Ecco, si può concludere che tutto questo, in un certo senso, sia la traduzione italiana della parola sympathy, che non ci azzecca nulla con la simpatia come la intendiamo noi: sympathy è un sentimento che è un po’ più forte della compassione, ma un po’ meno forte dell’empatia. È quando una persona che non conosco pubblica su Instagram un selfie mentre sta piangendo, e io mi accorgo di voler essere insieme a quella persona, insieme fisicamente, e di volerla abbracciare. Tutto per una foto.
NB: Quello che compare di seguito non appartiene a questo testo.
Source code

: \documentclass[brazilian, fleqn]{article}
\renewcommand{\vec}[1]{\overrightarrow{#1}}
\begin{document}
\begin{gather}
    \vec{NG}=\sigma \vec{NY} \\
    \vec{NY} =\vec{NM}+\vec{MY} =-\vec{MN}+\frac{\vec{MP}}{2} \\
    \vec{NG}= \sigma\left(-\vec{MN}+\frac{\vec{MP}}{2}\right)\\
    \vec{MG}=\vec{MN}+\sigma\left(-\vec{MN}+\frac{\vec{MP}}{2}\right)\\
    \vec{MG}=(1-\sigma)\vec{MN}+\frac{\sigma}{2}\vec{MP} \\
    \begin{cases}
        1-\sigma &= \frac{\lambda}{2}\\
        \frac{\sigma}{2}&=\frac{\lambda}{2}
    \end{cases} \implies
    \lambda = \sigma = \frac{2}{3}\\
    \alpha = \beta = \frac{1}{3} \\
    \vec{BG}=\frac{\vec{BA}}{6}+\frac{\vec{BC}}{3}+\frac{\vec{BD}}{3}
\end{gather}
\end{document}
Perché Instagram mi ha fatta entrare nel piccolo mondo in cui quella persona aveva bisogno di questo, di qualcuno che la vedesse piangere e le dicesse che sì, andrà tutto bene.
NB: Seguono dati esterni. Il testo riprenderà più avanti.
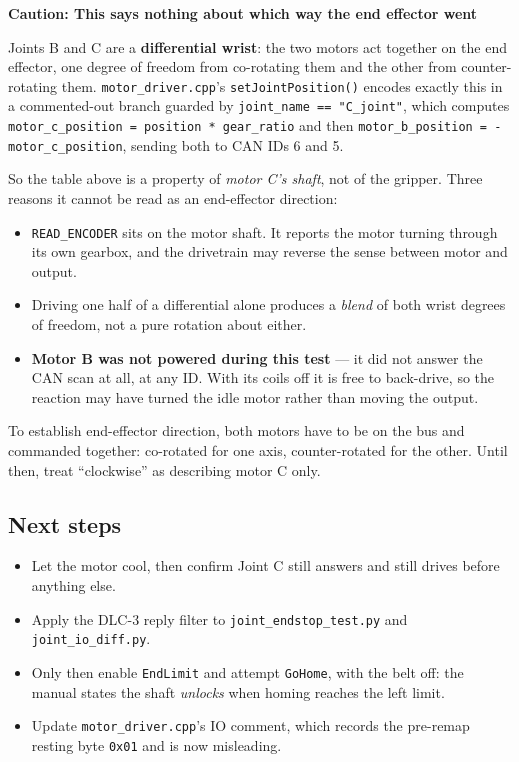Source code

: \documentclass[11pt,letterpaper]{article}
\newenvironment{caution}[1]{%
    \par\addvspace{8pt}%
    \noindent{\color{cautionred}\rule{\linewidth}{0.8pt}}\par\vspace{2pt}
    \noindent\textbf{\color{cautionred}Caution: #1}\par\vspace{2pt}
}{%
    \par\vspace{2pt}\noindent{\color{cautionred}\rule{\linewidth}{0.4pt}}%
    \par\addvspace{8pt}%
}
\begin{document}
\begin{caution}{This says nothing about which way the end effector went}
Joints B and C are a \textbf{differential wrist}: the two motors act together on the
end effector, one degree of freedom from co-rotating them and the other from
counter-rotating them. \texttt{motor\_driver.cpp}'s \texttt{setJointPosition()}
encodes exactly this in a commented-out branch guarded by
\texttt{joint\_name == "C\_joint"}, which computes
\texttt{motor\_c\_position = position * gear\_ratio} and then
\texttt{motor\_b\_position = -motor\_c\_position}, sending both to CAN IDs 6 and 5.

So the table above is a property of \emph{motor C's shaft}, not of the gripper.
Three reasons it cannot be read as an end-effector direction:
\begin{itemize}
    \item \texttt{READ\_ENCODER} sits on the motor shaft. It reports the motor
    turning through its own gearbox, and the drivetrain may reverse the sense
    between motor and output.
    \item Driving one half of a differential alone produces a \emph{blend} of both
    wrist degrees of freedom, not a pure rotation about either.
    \item \textbf{Motor B was not powered during this test} --- it did not answer
    the CAN scan at all, at any ID. With its coils off it is free to back-drive, so
    the reaction may have turned the idle motor rather than moving the output.
\end{itemize}

To establish end-effector direction, both motors have to be on the bus and
commanded together: co-rotated for one axis, counter-rotated for the other. Until
then, treat ``clockwise'' as describing motor C only.
\end{caution}

\subsection{Next steps}
\begin{itemize}
    \item Let the motor cool, then confirm Joint C still answers and still
    drives before anything else.
    \item Apply the DLC-3 reply filter to \texttt{joint\_endstop\_test.py} and
    \texttt{joint\_io\_diff.py}.
    \item Only then enable \texttt{EndLimit} and attempt \texttt{GoHome}, with
    the belt off: the manual states the shaft \emph{unlocks} when homing reaches
    the left limit.
    \item Update \texttt{motor\_driver.cpp}'s IO comment, which records the
    pre-remap resting byte \texttt{0x01} and is now misleading.
\end{itemize}
\end{document}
Non seguire più. Nelle mie intenzioni era un mero gesto simbolico, un vaffanculo simbolico, e davo per scontato che avrei comunque potuto accedere al suo profilo pubblico. Da lì l’avevo osservata per molto tempo prima che ci conoscessimo, ma a quanto pareva le sue impostazioni di privacy erano state modificate. Adesso ero tagliata fuori. Era calato un muro bianco, vuoto tranne che per il simbolo di un lucchetto.
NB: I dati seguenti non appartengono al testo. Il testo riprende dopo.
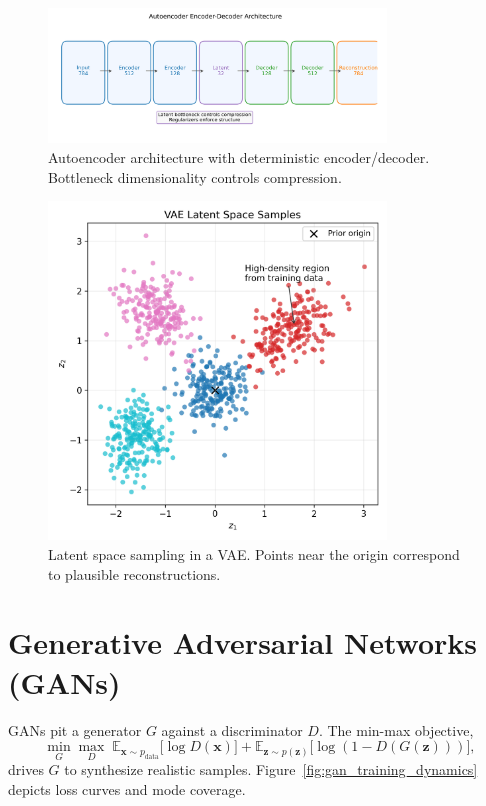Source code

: \documentclass{article}
\begin{document}
\begin{figure}[H]
  \centering
  \includegraphics[width=0.8\textwidth]{autoencoder_architecture.png}
  \caption{Autoencoder architecture with deterministic encoder/decoder. Bottleneck dimensionality controls compression.}
  \label{fig:autoencoder_architecture}
\end{figure}

\begin{figure}[H]
  \centering
  \includegraphics[width=0.8\textwidth]{vae_latent_space.png}
  \caption{Latent space sampling in a VAE. Points near the origin correspond to plausible reconstructions.}
  \label{fig:vae_latent_space}
\end{figure}
\FloatBarrier

\section{Generative Adversarial Networks (GANs)}
GANs pit a generator $G$ against a discriminator $D$. The min-max objective,
\begin{equation}
  \min_{G} \max_{D} \; \mathbb{E}_{\mathbf{x} \sim p_{\mathrm{data}}} \bigl[\log D(\mathbf{x})\bigr] + \mathbb{E}_{\mathbf{z} \sim p(\mathbf{z})} \bigl[\log (1 - D(G(\mathbf{z})))\bigr],
\end{equation}
drives $G$ to synthesize realistic samples. Figure~\ref{fig:gan_training_dynamics} depicts loss curves and mode coverage.
\end{document}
Sympathy è anche il titolo di un romanzo di Olivia Sudjic [tradotto in italiano con Una vita non mia, editore Minimum Fax]. Alice, la protagonista, ha 23 anni e da poco si è trasferita dall’Inghilterra a New York per vivere con la nonna. Per una serie di circostanze, entra in contatto digitale con Mizuko, trentenne insegnante di scrittura creativa che regala a Instagram i suoi momenti di vita più intensi. Alice non è molto social, ha mantenuto il numero di telefono britannico e attiva il roaming dati solo se strettamente necessario.

Osservando Mizuko, tuttavia, in lei scatta qualcosa. Vede nella sua vita a riquadri con filtro seppia tante, troppe somiglianze con la propria: un padre inesistente, l’amore per il Giappone, un’ombra sul viso. Succedono cose, poi. Mi piacerebbe che tu le leggessi, senza che io aggiunga oltre. Basta poco, per trovare un piccolo mondo in cui cullarsi, e per volerci rimanere per sempre.

Quando avevamo trascorso qualche rara notte separate, avevo lasciato aperta la finestra dei messaggi privati per guardare il suo nome scivolare dall’online all’offline nella barra grigia in cima allo schermo, premendo di tanto in tanto per mantenerlo illuminato. Quel trucchetto mi faceva sentire di averla lì accanto a me, come se fosse stesa al mio fianco e respirasse. Adesso, quando non guardavo il muro bianco, guardavo la barra grigia. Almeno lì il tempo trascorreva. Non diceva l’ora effettiva, ma quanto era passato da quando lei si era scollegata. Volevo respirare nella sua stessa atmosfera.